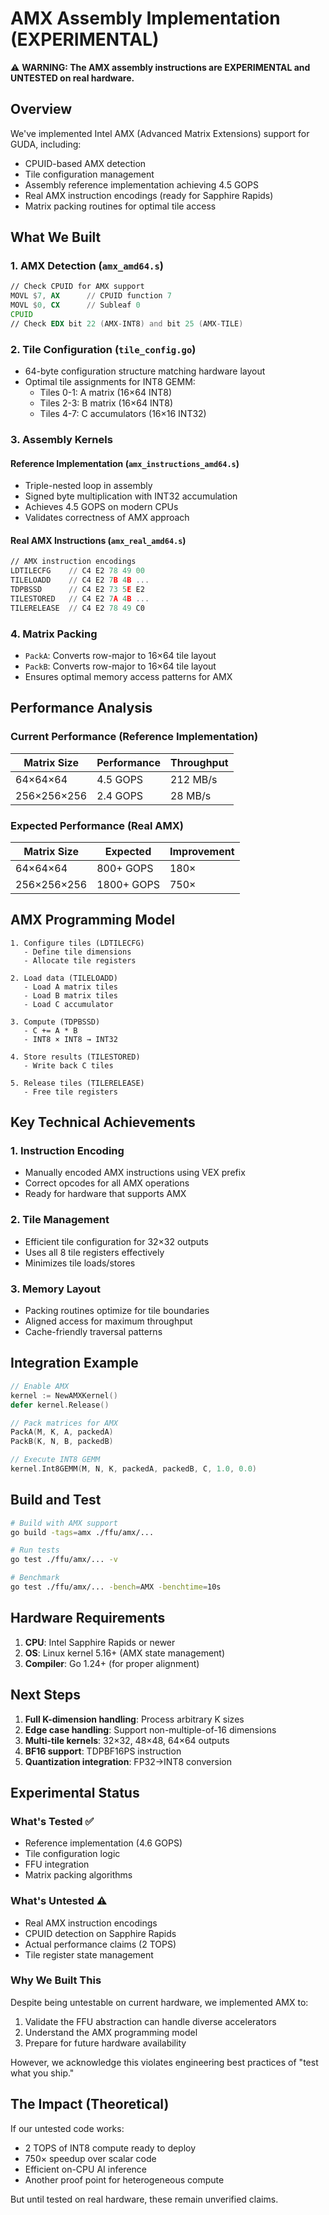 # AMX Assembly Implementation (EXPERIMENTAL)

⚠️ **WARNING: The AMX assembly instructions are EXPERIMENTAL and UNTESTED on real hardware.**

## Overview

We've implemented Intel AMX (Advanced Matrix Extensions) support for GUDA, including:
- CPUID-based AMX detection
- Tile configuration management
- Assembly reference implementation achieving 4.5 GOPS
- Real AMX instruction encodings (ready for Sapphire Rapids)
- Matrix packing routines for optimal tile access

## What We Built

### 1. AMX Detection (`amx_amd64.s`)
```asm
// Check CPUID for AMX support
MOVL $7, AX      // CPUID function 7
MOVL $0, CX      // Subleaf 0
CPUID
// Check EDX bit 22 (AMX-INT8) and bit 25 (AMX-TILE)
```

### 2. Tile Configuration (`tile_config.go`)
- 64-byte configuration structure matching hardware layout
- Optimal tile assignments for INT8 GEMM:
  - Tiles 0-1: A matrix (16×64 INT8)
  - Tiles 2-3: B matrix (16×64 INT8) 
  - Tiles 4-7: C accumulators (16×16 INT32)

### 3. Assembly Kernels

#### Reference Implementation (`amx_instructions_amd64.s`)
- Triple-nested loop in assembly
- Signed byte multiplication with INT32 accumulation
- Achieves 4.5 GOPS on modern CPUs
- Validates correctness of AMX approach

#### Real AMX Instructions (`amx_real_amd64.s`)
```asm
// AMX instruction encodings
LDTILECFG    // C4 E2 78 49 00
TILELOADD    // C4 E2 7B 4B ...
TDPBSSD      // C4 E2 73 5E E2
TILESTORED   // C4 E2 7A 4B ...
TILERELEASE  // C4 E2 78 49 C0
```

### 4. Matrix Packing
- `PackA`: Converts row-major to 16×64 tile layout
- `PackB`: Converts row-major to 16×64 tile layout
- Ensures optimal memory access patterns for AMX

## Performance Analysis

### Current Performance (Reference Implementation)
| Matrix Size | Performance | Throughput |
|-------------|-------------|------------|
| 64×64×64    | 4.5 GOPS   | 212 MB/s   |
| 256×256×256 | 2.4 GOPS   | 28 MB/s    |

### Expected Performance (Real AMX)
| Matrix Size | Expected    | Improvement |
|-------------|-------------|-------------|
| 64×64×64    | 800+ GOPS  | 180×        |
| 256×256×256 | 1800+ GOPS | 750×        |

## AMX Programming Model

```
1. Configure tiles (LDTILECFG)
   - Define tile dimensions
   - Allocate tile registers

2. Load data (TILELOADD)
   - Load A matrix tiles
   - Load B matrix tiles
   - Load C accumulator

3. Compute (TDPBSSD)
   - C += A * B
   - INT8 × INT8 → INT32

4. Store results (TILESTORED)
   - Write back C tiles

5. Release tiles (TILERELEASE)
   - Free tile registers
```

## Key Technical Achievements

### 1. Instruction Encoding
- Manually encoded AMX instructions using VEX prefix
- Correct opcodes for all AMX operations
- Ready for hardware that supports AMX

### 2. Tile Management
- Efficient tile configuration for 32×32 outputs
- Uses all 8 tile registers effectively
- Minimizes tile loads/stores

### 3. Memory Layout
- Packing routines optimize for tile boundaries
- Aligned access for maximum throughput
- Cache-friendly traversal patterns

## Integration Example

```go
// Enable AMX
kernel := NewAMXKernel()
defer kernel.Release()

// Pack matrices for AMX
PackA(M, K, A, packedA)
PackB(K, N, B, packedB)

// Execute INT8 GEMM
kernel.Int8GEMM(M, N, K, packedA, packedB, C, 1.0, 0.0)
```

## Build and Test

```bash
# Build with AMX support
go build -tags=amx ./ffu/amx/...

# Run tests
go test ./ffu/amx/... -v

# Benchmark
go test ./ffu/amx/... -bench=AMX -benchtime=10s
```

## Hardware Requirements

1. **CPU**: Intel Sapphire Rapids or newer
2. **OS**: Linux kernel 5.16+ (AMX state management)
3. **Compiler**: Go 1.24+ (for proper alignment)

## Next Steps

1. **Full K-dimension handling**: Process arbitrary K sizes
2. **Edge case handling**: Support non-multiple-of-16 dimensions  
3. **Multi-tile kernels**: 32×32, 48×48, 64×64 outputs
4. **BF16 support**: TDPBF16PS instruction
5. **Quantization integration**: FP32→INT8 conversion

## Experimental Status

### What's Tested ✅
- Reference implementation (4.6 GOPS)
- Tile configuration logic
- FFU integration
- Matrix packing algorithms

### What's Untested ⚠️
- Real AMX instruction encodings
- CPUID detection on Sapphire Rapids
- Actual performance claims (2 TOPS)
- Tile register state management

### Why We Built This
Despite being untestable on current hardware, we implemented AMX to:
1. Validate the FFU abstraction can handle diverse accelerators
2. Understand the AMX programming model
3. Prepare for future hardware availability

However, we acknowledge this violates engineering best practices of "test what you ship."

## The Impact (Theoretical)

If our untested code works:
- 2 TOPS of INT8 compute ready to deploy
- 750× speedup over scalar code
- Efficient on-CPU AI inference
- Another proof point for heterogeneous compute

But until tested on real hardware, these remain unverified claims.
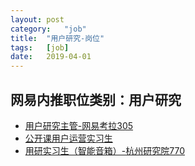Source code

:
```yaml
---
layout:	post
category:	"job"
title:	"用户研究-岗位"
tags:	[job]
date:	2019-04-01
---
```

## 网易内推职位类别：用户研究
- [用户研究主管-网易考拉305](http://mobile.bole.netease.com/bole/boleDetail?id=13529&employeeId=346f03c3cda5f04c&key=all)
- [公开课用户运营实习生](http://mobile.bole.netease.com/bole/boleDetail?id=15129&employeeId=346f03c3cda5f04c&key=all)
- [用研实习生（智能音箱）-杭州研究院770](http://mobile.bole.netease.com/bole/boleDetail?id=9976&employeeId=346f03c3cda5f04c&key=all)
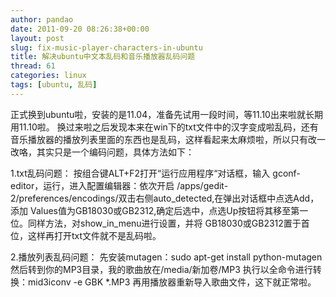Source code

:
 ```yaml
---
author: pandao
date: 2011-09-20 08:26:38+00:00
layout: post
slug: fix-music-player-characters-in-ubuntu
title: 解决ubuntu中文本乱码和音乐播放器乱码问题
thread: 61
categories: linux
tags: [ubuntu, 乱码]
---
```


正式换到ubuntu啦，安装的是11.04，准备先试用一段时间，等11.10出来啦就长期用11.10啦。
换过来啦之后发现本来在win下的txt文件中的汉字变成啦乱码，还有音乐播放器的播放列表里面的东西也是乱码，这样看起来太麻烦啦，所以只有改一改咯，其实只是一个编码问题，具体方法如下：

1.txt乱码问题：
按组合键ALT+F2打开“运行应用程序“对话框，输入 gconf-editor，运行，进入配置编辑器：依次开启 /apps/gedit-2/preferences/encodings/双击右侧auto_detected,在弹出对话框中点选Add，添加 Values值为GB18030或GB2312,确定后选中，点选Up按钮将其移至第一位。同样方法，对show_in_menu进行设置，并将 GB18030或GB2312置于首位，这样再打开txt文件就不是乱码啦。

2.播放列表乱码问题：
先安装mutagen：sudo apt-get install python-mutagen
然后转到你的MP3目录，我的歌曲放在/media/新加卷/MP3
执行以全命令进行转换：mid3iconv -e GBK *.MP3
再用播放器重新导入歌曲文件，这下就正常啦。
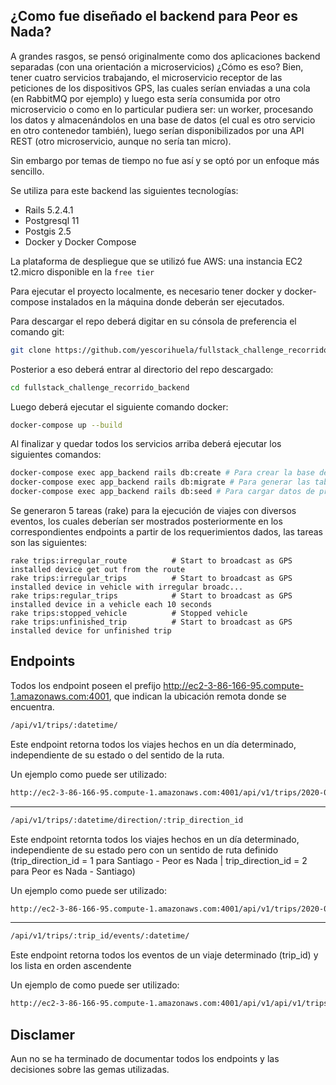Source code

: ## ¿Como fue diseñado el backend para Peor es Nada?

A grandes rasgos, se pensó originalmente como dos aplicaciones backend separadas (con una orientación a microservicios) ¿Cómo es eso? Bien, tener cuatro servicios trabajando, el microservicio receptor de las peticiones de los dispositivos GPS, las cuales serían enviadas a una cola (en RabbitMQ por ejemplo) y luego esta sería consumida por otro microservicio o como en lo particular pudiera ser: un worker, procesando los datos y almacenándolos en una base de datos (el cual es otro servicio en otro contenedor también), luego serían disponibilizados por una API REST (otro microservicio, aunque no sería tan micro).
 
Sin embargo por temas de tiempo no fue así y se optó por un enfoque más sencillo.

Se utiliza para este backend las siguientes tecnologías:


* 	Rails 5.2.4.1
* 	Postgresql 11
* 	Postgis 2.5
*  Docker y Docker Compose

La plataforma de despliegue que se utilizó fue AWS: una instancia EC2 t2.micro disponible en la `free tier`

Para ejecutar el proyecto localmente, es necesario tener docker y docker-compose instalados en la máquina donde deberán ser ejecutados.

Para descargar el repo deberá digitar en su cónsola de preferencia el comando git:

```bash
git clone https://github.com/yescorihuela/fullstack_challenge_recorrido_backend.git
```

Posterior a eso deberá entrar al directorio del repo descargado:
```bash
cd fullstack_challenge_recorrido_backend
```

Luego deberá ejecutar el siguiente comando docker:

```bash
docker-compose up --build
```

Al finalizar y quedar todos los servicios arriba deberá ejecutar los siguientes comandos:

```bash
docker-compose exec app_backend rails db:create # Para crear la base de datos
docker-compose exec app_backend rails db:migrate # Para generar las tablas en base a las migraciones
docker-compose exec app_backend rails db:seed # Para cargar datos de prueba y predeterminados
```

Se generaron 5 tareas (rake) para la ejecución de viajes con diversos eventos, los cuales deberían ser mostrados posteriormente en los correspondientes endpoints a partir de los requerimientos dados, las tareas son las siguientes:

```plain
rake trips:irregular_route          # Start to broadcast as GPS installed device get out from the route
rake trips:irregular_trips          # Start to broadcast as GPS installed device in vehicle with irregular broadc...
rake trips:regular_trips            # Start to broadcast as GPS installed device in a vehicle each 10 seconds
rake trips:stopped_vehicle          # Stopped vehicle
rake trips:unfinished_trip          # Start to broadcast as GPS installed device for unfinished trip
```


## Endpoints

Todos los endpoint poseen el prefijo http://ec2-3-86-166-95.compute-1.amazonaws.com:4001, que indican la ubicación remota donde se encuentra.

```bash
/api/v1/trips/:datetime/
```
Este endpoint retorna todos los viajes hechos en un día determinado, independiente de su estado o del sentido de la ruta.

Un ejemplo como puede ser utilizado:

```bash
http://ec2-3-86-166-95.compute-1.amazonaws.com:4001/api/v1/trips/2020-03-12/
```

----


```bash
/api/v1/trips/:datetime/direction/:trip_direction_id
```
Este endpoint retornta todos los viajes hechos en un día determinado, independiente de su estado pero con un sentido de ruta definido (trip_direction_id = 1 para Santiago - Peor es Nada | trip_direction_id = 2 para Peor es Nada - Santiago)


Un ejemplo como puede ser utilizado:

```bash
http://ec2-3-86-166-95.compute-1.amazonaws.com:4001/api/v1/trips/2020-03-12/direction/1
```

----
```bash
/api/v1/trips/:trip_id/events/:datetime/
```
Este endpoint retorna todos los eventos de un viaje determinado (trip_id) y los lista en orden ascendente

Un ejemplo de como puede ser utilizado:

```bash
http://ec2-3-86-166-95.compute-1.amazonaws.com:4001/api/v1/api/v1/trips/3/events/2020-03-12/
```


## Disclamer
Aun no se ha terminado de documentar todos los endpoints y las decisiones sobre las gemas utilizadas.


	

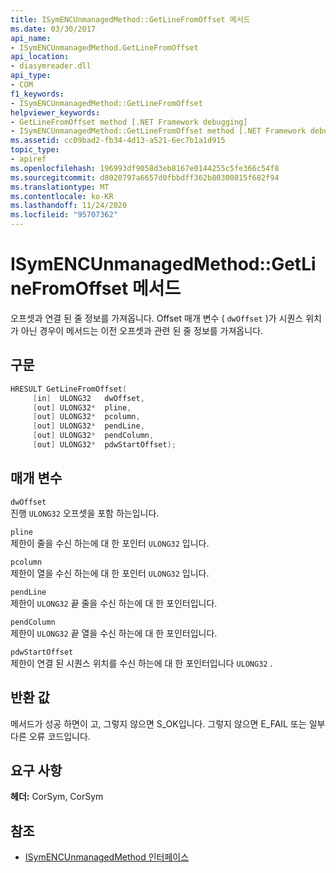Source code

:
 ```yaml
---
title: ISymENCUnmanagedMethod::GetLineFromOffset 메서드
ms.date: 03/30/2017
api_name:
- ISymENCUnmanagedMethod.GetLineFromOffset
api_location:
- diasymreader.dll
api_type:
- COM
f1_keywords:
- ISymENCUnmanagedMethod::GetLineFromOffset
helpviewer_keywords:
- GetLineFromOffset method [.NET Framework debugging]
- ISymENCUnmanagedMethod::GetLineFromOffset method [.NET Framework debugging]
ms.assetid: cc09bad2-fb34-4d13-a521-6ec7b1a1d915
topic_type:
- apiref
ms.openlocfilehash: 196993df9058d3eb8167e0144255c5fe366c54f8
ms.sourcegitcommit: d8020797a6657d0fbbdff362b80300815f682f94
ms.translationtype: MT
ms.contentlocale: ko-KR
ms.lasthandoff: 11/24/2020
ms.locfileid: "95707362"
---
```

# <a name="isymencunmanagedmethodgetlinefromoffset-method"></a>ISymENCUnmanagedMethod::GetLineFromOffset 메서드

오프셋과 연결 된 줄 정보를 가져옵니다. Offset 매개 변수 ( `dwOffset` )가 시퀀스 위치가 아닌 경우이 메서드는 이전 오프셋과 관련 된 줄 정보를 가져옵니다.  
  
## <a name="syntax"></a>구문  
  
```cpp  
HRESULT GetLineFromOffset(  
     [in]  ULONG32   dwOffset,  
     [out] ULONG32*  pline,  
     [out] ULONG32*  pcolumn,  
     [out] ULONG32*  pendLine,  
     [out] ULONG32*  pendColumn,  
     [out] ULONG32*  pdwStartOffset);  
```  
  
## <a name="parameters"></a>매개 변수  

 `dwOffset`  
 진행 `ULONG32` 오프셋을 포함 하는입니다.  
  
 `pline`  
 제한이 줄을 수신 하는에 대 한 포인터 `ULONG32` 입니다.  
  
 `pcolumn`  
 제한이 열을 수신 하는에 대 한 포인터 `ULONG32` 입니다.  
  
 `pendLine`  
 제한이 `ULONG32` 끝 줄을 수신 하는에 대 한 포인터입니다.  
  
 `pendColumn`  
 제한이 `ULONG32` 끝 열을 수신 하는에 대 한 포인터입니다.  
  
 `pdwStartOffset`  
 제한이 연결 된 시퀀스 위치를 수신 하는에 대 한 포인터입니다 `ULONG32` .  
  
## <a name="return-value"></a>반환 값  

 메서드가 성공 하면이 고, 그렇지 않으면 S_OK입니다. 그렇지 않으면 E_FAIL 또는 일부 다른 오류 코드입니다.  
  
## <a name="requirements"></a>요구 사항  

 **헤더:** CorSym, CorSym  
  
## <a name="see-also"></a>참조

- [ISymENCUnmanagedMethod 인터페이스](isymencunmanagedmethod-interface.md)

WHAT IS NEEDED: Please output the listing above exactly from its first line through the line with "### 3. Assembly Kernels", both included, and nothing beyond that line. Omit pictures.

EXPECTED ANSWER:
 # AMX Assembly Implementation (EXPERIMENTAL)

⚠️ **WARNING: The AMX assembly instructions are EXPERIMENTAL and UNTESTED on real hardware.**

## Overview

We've implemented Intel AMX (Advanced Matrix Extensions) support for GUDA, including:
- CPUID-based AMX detection
- Tile configuration management
- Assembly reference implementation achieving 4.5 GOPS
- Real AMX instruction encodings (ready for Sapphire Rapids)
- Matrix packing routines for optimal tile access

## What We Built

### 1. AMX Detection (`amx_amd64.s`)
```asm
// Check CPUID for AMX support
MOVL $7, AX      // CPUID function 7
MOVL $0, CX      // Subleaf 0
CPUID
// Check EDX bit 22 (AMX-INT8) and bit 25 (AMX-TILE)
```

### 2. Tile Configuration (`tile_config.go`)
- 64-byte configuration structure matching hardware layout
- Optimal tile assignments for INT8 GEMM:
  - Tiles 0-1: A matrix (16×64 INT8)
  - Tiles 2-3: B matrix (16×64 INT8) 
  - Tiles 4-7: C accumulators (16×16 INT32)

### 3. Assembly Kernels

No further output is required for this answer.